Brazilian Regulations List Delaware as a Tax Haven
Article 23 of Brazilian Law No. 11.727 became effective on January 1, 2009 defining a “privileged fiscal regime” for transfer pricing purposes. The law defined privileged fiscal regime (“regime fiscal privelegiado”) as any jurisdiction that met one of the following requirements:
A) It does not tax income or where the maximum applicable rate is below 20 percent;
B) It grants fiscal advantages to a non-resident individual or legal entity
- without requiring that substantial economic activity be made in the country or dependency; or
- conditioned to the non=exercise of substantial economic activity in the country or dependency
C) It does not tax the earnings obtained outside its territory or imposes a maximum applicable rate below 20 percent to such earnings;
D) It does not permit access to information regarding the capital stock structure, ownership of assets or rights or to the economic transaction entered into between the parties.
Pursuant to this law, the taxing authority in Brazil issued Normative Instruction 1037/2010, which includes specific jurisdictions on a list of “privileged fiscal regimes.” Delaware appears on this list.
In the case of the United States of America, the regime applied to the entities incorporated in the form of Limited Liability Company (LLC) whose equity participation is formed by non resident, which are not subject to federal income tax, such as Delaware, Nevada, Florida and other US states which adopt a similar regime . . . .
When a jurisdiction is included in the list of privileged fiscal regimes, entities of this jurisdiction are required to obey all Brazilian transfer pricing rules.
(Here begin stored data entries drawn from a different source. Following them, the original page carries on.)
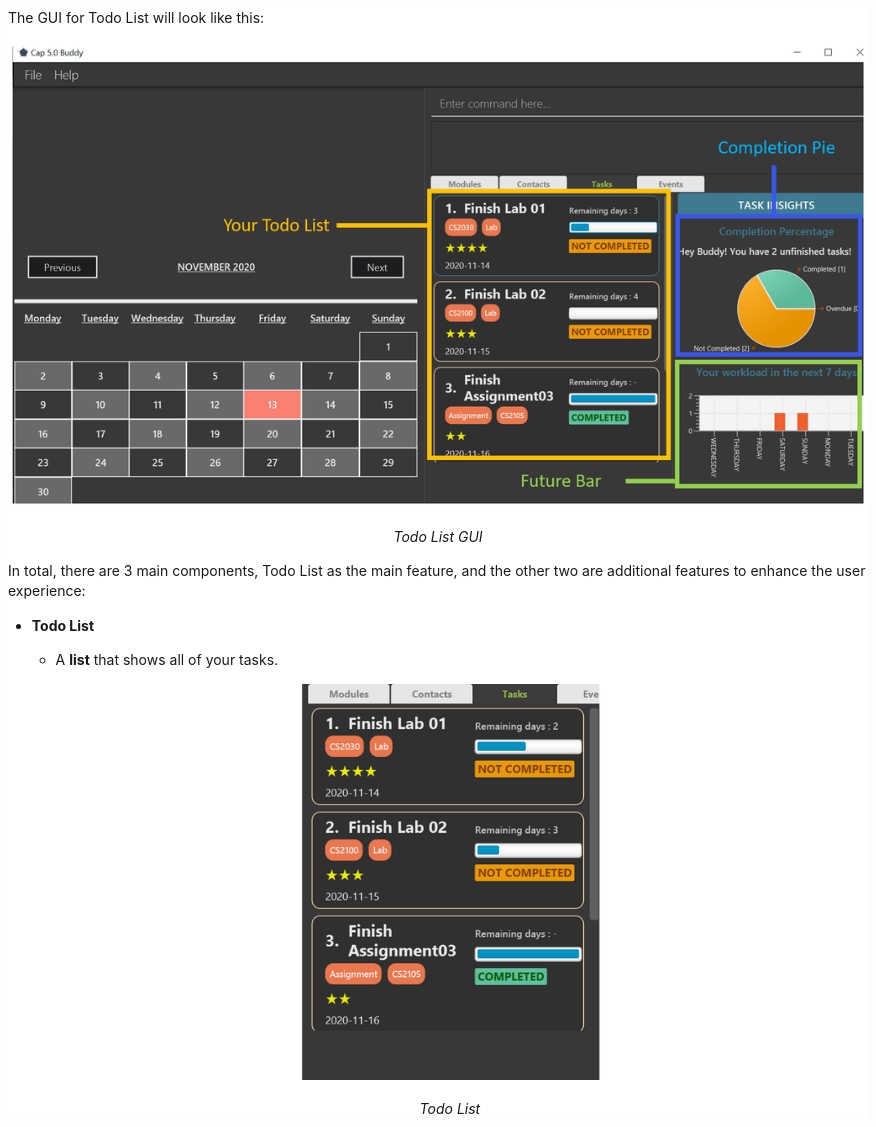 The GUI for Todo List will look like this:

<p aligin="center"><img src="images/TodoList/UG/todolistGUI.png"></p>
<p align="center"> <em>Todo List GUI</em></p>

In total, there are 3 main components, Todo List as the main feature, and the other two are additional features to enhance the user experience:

* **Todo List**
  * A **list** that shows all of your tasks.
  
  <p aligin="center"><img src="images/TodoList/UG/todoList.png"></p>
  <p align="center"> <em>Todo List</em></p>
Thus, all earnings and profits relating to import and export operations with Brazil must be adjusted and taxed as if the transaction was subject to Brazilian taxes.
Commentators are questioning the Brazilian regulation, wondering “how a state can have a privileged tax regime when the state is not the taxing jurisdiction in question.” The regulation shows the Brazilian Taxing Authoritys lack of understanding of the United States Federal Income Tax. Although LLCs in Delaware and other states are pass-through entities, the United States Internal Revenue Service is given the responsibility to ensure that LLC owners pay their respective tax liability for income generated by the LLC. Normative Instruction 1037/2010 implies that the Brazilian Taxing Authority believes that Delaware has that responsibility instead.
Because the United States usually only taxes the worldwide income of its residents, this rule is likely to impact all LLCs formed in the United States with nonresident owners. Responding to these and other potential consequences, Delaware Chief Deputy Secretary of State, Richard Geisenburger announced Delawares plans to speak to Brazilian tax authorities in an effort to persuade them not to place Delawares LLCs on its list of “tax havens.” Notably, the Brazilian government does have discretion to require the Secretary of the Brazilian Federal Revenue office to review and edit the list included In Normative Instruction 1037/2010.
It is possible that the rule may exempt LLCs whose nonresident owners pay U.S. tax on U.S. source income. However, the actual impact of this regulation is still unknown.